▸ **Saved entries**:
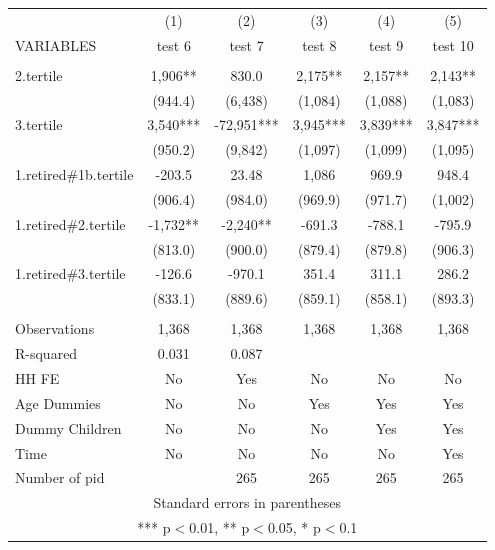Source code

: \begin{tabular}{lccccc} \hline
 & (1) & (2) & (3) & (4) & (5) \\
VARIABLES & test 6 & test 7 & test 8 & test 9 & test 10 \\ \hline
 &  &  &  &  &  \\
2.tertile & 1,906** & 830.0 & 2,175** & 2,157** & 2,143** \\
 & (944.4) & (6,438) & (1,084) & (1,088) & (1,083) \\
3.tertile & 3,540*** & -72,951*** & 3,945*** & 3,839*** & 3,847*** \\
 & (950.2) & (9,842) & (1,097) & (1,099) & (1,095) \\
1.retired\#1b.tertile & -203.5 & 23.48 & 1,086 & 969.9 & 948.4 \\
 & (906.4) & (984.0) & (969.9) & (971.7) & (1,002) \\
1.retired\#2.tertile & -1,732** & -2,240** & -691.3 & -788.1 & -795.9 \\
 & (813.0) & (900.0) & (879.4) & (879.8) & (906.3) \\
1.retired\#3.tertile & -126.6 & -970.1 & 351.4 & 311.1 & 286.2 \\
 & (833.1) & (889.6) & (859.1) & (858.1) & (893.3) \\
 &  &  &  &  &  \\
Observations & 1,368 & 1,368 & 1,368 & 1,368 & 1,368 \\
R-squared & 0.031 & 0.087 &  &  &  \\
HH FE & No & Yes & No & No & No \\
Age Dummies & No & No & Yes & Yes & Yes \\
Dummy Children & No & No & No & Yes & Yes \\
Time & No & No & No & No & Yes \\
 Number of pid &  & 265 & 265 & 265 & 265 \\ \hline
\multicolumn{6}{c}{ Standard errors in parentheses} \\
\multicolumn{6}{c}{ *** p$<$0.01, ** p$<$0.05, * p$<$0.1} \\
\end{tabular}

▸ **DIRECTIONS**: Check every line of the entries above for the word "hline" and report how many lines contain it, giving the number only.

▸ **RESPONSE TO THE TASK**: 3